# router shank size



## D Rae (May 31, 2014)

Hi I'm Donna and new to woodworking and this forum. I recently purchased a router bit it had a 1/2 " shaft all my other bits are 1/4". I can't send it back and I sent a lot on it. Are bit sizes interchangeable in a router or can I buy a piece for my router to let it except a 1/2" shaft? Thanks
:help:


----------



## Salty Dawg (Jan 24, 2014)

Welcome aboard, what kind of router do you have? Model #?


----------



## Semipro (Mar 22, 2013)

Donna, welcome to Router Forums, glad to have you join us, I'm positive the members of the community would be more than willing to answer any questions you have 
Why can't you send it back, 
if not, someone my be interested in buying it from you ,tell us type what bit it is.
No you can not use 1/2" shank bits in a 1/4" router, but can use 1/4" bits in a 1/2" router.


----------



## D Rae (May 31, 2014)

I be right back with that info on my router sorry I wasn't prepared.


----------



## D Rae (May 31, 2014)

Thankyou


----------



## DaninVan (Jan 1, 2012)

Welcome, Donna!
On the bright side, you now have a perfectly good reason to buy _another_ router... 
The members will testify that you cannot have too many!


----------



## D Rae (May 31, 2014)

Hi I have a Craftsman Nobel # 513.174710, theirs also a router it their in the shed I can't tell what brand it is but the model # is QD 6802R it said its a collect size 1/2" & 1/4" but what's on it now would not take a 1/2" and it came with no instructions manual.


----------



## D Rae (May 31, 2014)

It's a Freud 99-036 adjustable you've& groove bit from (7/32" to 3/8")


----------



## Stick486 (Jan 4, 2013)

D Rae said:


> Hi I have a Craftsman Nobel # 513.174710, theirs also a router it their in the shed I can't tell what brand it is but the model # is QD 6802R it said its a collect size 1/2" & 1/4" but what's on it now would not take a 1/2" and it came with no instructions manual.


Welcome Donna...

are you sure that's the model #??? 
a search gave me *0 results for model number: 513.174710*...
chances are a replacement collet in 1/2" is available thru sears parts...

http://www.searspartsdirect.com/partsdirect/brands/Craftsman-Parts?sid=MerchCraftSPDFooter


----------



## D Rae (May 31, 2014)

I'm sorry about all the typos I'm on a tablet and it keeps trying to guess what I'm trying to spell hopefully I'll look at my text before I send it out in the future


----------



## D Rae (May 31, 2014)

I went and checked again and that's what is written on it 315 174710


----------



## Stick486 (Jan 4, 2013)

D Rae said:


> I'm sorry about all the typos I'm on a tablet and it keeps trying to guess what I'm trying to spell hopefully I'll look at my text before I send it out in the future


that's okay...
does your router look like one of these???

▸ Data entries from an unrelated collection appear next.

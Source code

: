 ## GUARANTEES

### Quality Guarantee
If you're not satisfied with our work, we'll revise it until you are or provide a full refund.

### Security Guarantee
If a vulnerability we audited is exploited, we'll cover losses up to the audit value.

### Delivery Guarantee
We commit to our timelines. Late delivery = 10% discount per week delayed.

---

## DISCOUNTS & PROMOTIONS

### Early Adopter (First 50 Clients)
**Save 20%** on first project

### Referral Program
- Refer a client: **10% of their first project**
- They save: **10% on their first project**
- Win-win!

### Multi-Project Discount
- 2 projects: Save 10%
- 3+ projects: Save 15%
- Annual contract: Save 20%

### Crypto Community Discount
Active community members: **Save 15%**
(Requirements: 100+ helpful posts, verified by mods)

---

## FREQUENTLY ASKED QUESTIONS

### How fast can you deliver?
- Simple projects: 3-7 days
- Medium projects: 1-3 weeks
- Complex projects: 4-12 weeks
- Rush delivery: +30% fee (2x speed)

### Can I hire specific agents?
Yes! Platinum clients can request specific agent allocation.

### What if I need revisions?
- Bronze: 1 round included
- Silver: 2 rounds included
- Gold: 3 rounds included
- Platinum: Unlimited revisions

Routers from Craftsman.com


----------



## BCK (Feb 23, 2014)

welcome aboard...


----------



## N'awlins77 (Feb 25, 2011)

Donna, it's a 315.174710, as oppose to the 513.174710 you posted on your first entry. Unfortunately, that is only a 1/4" shank model. The QD 6802R model, after a Google search is a Handy Toughest Router. Never heard of it before. But according to the owners manual (which you can Google Search for it.), it can hold a 1/4", 3/8" and 1/2" bits. Probably came with 3 collets or sleeves. Check to see if that's not just a sleeve in the QD680. If not, it probably came with a 1/2" sleeve, that you may not have anymore for it.


----------



## Semipro (Mar 22, 2013)

Here are a couple of video's that my help you.

Router basics
Types of Routers | Woodworking | Howcast
How to Use a Router | Woodworking | Howcast


----------



## Rockenroller58 (Apr 29, 2014)

Can you install a 1/2in. collet and nut on this router?
asked 11 months ago
by
DLewis
on Mastercraft 10A Router with Accessories
2 answers
Answers
answer 1
No - it has only a 1/4" collet. No way I can see to swap out for a 1/2".
answered 1 month, 1 week ago
by
chezcraft
- Halifax, NS, Canada
answer 2
No, you can't install a 1/2" collet and nut on this router.
answered 11 months ago
by
Anonymous


----------



## Gerry Kiernan (Jul 19, 2007)

You should be able to purchase a collet adapter that will fit your 1/2 inch collet and accept a 1/4 inch router bit shank. Try Rockler. They might have something.


----------



## BIG OLD TIM (May 13, 2014)

Welcome Donna! 
When I GOOGLE the QD number, I get a 2 h/p, 1/2" spindle, Plunge router that is red and black. It is made by the HANDY Co. First time I've ever heard of it. But it will take the 1/2" bit If you can find the Collet that goes in it. Or remove the 1/4" collet adapter that's in it. Maybe....It may need the larger Packing Nut. (not sure that's even what it's called) You'll just have to make that call by looking closer to the router spindle. No luck on the owners manual, and the router didn't get too many good reviews on the Amazon site either, but you have to take the reviews with a grain of salt. Good luck and Happy Safe Routing!

TIM


----------



## Semipro (Mar 22, 2013)

Donna
Maybe this picture will help you understand what you need or got.


----------



## neville9999 (Jul 22, 2010)

Donna not all routers will accept 1/2 inch cutters, many come with changeable collets, that will take many different cutters from 1/2 inch down to 1/4, some European routers take metric cutters like 12mm which is .7 of a millimeter's smaller than 1/2 inch however in general router collets are 'imperial sizes' however if you router does not accept a 1/2 inch cutter, and many smaller routers won't, then you will have to send it back or sell it to a friend, among my many routers then I have a one that will only take metric and not bigger than 10mm, so in the past then I did get some turned down from 1/2inch so that it will fit, that is just not worth doing. Neville


----------



## papasombre (Sep 22, 2011)

Hi, Donna.

Ladies are welcome to the forum. Hope to see some pictures about your woodworking projects.


----------



## old55 (Aug 11, 2013)

Welcome to the forum Donna.


----------



## D Rae (May 31, 2014)

Ok thanks.


----------



## D Rae (May 31, 2014)

Thank you all for all the great help. This seem like a good place to learn a lot glade I found the site.


----------